= ASSIGNED TASK =
When you output the entries, begin with the first line and end with the line containing "The main difference", keeping each line exactly as it is.

··· ENTRIES SUPPLIED ···

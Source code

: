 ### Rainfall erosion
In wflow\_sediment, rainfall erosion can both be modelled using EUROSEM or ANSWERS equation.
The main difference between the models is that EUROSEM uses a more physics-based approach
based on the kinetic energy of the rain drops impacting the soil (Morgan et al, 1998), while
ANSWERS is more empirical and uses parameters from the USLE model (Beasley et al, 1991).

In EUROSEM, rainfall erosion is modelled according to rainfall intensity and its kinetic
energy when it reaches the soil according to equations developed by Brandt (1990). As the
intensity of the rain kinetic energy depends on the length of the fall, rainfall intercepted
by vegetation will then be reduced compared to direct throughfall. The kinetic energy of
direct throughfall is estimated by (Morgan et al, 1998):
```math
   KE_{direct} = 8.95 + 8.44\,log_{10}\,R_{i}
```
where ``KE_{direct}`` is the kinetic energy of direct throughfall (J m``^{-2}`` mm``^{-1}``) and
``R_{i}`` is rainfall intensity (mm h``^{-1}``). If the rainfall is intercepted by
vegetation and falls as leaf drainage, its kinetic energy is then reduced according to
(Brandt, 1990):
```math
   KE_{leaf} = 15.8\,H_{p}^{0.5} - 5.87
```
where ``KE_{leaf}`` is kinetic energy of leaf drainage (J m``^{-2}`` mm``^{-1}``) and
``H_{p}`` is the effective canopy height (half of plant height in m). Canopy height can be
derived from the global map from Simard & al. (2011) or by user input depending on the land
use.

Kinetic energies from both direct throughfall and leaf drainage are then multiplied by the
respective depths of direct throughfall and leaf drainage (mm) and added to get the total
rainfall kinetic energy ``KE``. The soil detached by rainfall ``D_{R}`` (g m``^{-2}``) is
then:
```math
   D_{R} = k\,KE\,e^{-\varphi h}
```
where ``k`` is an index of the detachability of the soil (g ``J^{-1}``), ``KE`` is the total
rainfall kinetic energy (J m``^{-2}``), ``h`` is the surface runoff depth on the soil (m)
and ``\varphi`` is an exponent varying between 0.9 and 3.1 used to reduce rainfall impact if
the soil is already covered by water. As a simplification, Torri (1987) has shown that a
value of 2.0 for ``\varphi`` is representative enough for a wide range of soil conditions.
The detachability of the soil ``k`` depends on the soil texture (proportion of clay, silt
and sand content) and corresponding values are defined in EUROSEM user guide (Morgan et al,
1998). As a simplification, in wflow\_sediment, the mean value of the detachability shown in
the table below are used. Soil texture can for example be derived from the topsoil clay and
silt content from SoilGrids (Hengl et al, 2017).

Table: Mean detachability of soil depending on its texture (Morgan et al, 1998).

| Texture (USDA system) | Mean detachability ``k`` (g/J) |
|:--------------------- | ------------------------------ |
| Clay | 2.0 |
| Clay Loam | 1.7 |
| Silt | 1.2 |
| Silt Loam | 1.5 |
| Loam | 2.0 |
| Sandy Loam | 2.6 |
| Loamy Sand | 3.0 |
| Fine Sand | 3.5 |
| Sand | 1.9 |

···

= ANSWER =
Source code

: ### Rainfall erosion
In wflow\_sediment, rainfall erosion can both be modelled using EUROSEM or ANSWERS equation.
The main difference between the models is that EUROSEM uses a more physics-based approach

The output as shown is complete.